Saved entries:
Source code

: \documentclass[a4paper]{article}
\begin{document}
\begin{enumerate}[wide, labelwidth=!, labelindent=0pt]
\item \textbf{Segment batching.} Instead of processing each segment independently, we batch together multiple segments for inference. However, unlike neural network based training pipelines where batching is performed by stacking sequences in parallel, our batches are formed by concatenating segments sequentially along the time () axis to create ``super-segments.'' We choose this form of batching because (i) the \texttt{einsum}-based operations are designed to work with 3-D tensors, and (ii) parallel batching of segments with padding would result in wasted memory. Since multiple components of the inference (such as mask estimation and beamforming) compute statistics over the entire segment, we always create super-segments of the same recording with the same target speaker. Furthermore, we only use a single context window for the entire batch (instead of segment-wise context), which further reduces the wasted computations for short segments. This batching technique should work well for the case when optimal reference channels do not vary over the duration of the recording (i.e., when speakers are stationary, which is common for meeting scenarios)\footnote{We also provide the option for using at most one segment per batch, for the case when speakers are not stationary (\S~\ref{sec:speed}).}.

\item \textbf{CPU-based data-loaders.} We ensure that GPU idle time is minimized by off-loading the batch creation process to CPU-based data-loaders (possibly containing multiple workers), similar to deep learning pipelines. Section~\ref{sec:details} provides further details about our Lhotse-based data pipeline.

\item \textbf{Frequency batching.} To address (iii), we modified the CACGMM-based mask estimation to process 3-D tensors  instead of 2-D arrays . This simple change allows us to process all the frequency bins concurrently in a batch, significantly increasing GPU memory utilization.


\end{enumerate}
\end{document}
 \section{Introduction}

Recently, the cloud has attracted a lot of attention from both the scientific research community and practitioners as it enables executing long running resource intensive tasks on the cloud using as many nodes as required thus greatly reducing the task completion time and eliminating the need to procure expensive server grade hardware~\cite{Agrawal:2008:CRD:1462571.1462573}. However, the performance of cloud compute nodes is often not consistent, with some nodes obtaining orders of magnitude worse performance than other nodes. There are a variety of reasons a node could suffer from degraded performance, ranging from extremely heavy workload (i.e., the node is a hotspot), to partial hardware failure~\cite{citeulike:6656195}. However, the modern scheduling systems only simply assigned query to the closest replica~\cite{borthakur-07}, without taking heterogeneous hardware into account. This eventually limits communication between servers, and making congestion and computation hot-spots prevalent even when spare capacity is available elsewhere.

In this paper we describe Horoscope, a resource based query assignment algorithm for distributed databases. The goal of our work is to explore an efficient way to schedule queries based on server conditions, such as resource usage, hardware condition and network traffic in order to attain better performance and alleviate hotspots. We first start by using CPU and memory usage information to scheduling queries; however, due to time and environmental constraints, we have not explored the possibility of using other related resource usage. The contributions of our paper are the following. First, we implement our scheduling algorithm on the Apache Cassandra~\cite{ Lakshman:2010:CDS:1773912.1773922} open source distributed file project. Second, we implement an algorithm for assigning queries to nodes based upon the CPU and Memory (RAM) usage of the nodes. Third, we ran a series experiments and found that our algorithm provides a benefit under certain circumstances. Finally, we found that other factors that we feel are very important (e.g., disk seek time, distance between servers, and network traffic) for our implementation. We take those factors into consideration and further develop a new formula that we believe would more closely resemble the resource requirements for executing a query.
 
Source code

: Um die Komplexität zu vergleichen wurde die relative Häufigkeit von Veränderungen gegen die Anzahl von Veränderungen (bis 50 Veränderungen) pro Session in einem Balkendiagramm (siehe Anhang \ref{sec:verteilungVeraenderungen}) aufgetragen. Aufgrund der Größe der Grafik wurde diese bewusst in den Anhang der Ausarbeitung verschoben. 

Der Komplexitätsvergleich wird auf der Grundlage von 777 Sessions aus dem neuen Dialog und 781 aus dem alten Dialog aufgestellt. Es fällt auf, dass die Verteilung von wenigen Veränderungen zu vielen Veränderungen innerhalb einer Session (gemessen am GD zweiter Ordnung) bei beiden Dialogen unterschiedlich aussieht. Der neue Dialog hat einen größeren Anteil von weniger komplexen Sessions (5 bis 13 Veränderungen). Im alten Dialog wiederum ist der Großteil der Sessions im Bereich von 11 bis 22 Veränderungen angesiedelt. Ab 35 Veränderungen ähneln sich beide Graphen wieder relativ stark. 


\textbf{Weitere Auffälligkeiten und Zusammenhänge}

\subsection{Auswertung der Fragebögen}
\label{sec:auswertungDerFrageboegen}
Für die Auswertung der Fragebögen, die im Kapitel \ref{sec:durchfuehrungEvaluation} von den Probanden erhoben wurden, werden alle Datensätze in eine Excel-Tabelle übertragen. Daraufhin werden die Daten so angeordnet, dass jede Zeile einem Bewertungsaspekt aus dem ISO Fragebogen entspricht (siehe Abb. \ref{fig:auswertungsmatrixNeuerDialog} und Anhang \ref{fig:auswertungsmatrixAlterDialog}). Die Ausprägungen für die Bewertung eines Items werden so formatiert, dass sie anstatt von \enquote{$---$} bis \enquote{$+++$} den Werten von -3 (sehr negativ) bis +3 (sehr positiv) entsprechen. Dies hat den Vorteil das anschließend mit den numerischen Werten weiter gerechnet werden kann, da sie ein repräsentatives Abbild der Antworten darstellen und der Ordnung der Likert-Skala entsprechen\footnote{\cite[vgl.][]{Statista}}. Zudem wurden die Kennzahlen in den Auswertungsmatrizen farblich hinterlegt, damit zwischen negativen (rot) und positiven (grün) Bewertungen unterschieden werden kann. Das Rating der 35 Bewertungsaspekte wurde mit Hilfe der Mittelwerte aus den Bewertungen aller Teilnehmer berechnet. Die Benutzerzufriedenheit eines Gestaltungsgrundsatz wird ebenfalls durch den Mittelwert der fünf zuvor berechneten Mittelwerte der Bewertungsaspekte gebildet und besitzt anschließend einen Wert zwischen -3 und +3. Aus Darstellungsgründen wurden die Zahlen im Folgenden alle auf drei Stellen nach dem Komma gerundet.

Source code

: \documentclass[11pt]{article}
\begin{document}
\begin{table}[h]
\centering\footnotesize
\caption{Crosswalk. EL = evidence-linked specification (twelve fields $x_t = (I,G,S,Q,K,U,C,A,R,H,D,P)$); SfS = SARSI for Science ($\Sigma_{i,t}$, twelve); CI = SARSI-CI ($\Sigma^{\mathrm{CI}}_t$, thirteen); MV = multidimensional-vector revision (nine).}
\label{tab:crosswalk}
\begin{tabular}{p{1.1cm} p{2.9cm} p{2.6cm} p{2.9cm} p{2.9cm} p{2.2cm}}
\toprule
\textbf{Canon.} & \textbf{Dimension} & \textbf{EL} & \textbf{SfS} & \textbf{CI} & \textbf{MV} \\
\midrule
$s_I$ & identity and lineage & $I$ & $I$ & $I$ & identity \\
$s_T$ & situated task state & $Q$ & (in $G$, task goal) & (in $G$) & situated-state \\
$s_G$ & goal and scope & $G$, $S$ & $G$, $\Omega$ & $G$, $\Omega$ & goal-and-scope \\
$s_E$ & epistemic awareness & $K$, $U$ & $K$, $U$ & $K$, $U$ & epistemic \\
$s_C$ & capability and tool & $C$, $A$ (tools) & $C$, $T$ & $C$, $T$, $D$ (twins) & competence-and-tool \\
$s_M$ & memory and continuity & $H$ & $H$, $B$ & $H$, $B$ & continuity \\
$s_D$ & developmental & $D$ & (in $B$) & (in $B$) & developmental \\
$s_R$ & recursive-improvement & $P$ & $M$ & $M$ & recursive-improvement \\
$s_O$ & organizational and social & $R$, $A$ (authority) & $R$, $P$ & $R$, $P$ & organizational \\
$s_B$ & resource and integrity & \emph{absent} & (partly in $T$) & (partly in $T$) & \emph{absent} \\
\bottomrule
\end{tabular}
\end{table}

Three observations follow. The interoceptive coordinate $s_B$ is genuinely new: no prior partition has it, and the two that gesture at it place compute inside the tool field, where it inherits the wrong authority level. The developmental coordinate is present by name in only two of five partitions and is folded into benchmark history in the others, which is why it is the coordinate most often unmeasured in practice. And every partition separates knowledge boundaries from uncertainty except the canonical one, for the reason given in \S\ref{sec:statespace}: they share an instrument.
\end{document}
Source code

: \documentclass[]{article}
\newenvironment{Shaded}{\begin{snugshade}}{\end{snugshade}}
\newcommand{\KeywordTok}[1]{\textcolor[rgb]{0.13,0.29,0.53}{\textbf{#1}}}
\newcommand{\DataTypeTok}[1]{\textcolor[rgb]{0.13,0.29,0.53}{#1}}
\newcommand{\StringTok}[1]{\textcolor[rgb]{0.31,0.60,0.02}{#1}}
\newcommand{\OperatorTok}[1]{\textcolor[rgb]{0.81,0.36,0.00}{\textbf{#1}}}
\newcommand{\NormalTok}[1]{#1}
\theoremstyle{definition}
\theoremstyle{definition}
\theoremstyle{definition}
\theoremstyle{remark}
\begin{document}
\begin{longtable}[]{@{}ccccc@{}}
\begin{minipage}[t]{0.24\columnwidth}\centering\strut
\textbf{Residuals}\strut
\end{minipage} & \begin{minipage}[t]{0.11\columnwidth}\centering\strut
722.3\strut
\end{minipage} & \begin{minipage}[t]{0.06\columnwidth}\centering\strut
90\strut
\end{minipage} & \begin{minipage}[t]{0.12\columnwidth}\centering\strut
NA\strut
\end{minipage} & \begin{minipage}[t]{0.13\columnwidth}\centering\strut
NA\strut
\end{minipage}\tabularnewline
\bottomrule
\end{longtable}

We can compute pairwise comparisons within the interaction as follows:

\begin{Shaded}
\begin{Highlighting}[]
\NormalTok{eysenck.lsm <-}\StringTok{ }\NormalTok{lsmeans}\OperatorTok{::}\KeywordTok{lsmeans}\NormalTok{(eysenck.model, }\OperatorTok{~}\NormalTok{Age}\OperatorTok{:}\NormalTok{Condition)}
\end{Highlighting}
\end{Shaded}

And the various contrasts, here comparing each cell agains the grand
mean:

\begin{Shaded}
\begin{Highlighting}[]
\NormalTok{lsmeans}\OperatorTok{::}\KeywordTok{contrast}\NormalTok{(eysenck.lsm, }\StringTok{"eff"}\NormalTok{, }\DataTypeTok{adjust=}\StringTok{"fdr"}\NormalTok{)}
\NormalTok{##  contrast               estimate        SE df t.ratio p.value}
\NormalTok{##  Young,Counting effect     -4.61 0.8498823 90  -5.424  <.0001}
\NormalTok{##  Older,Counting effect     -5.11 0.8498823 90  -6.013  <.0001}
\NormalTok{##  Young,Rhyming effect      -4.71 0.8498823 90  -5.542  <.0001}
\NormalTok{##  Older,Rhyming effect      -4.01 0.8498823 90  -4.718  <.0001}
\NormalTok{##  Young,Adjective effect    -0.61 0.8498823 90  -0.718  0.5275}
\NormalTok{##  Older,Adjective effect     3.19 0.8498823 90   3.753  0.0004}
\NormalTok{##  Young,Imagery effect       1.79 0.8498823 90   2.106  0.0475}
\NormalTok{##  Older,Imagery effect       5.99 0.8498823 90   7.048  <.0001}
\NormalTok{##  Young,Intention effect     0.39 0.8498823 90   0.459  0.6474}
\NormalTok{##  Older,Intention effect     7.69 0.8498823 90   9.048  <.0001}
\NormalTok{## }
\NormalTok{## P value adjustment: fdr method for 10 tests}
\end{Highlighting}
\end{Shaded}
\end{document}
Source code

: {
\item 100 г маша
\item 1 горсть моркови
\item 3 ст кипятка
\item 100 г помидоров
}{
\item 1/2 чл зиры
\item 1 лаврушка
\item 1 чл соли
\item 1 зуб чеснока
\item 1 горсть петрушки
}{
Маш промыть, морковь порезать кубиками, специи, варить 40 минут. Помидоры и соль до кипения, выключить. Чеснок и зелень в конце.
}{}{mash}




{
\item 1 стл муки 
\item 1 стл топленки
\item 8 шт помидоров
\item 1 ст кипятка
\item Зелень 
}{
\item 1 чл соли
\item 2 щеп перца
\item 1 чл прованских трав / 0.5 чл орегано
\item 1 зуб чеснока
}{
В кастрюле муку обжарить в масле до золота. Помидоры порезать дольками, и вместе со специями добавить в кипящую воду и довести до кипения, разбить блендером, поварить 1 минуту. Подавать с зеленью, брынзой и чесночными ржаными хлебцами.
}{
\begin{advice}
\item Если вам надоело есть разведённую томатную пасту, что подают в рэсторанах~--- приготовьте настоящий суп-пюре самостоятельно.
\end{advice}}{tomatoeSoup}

Instructions to follow
Take the lines from the top of the data through the one that contains "GPU memory utilization." and copy them exactly, leaving out every line after it.

Solution for this problem
Source code

: \documentclass[a4paper]{article}
\begin{document}
\begin{enumerate}[wide, labelwidth=!, labelindent=0pt]
\item \textbf{Segment batching.} Instead of processing each segment independently, we batch together multiple segments for inference. However, unlike neural network based training pipelines where batching is performed by stacking sequences in parallel, our batches are formed by concatenating segments sequentially along the time () axis to create ``super-segments.'' We choose this form of batching because (i) the \texttt{einsum}-based operations are designed to work with 3-D tensors, and (ii) parallel batching of segments with padding would result in wasted memory. Since multiple components of the inference (such as mask estimation and beamforming) compute statistics over the entire segment, we always create super-segments of the same recording with the same target speaker. Furthermore, we only use a single context window for the entire batch (instead of segment-wise context), which further reduces the wasted computations for short segments. This batching technique should work well for the case when optimal reference channels do not vary over the duration of the recording (i.e., when speakers are stationary, which is common for meeting scenarios)\footnote{We also provide the option for using at most one segment per batch, for the case when speakers are not stationary (\S~\ref{sec:speed}).}.

\item \textbf{CPU-based data-loaders.} We ensure that GPU idle time is minimized by off-loading the batch creation process to CPU-based data-loaders (possibly containing multiple workers), similar to deep learning pipelines. Section~\ref{sec:details} provides further details about our Lhotse-based data pipeline.

\item \textbf{Frequency batching.} To address (iii), we modified the CACGMM-based mask estimation to process 3-D tensors  instead of 2-D arrays . This simple change allows us to process all the frequency bins concurrently in a batch, significantly increasing GPU memory utilization.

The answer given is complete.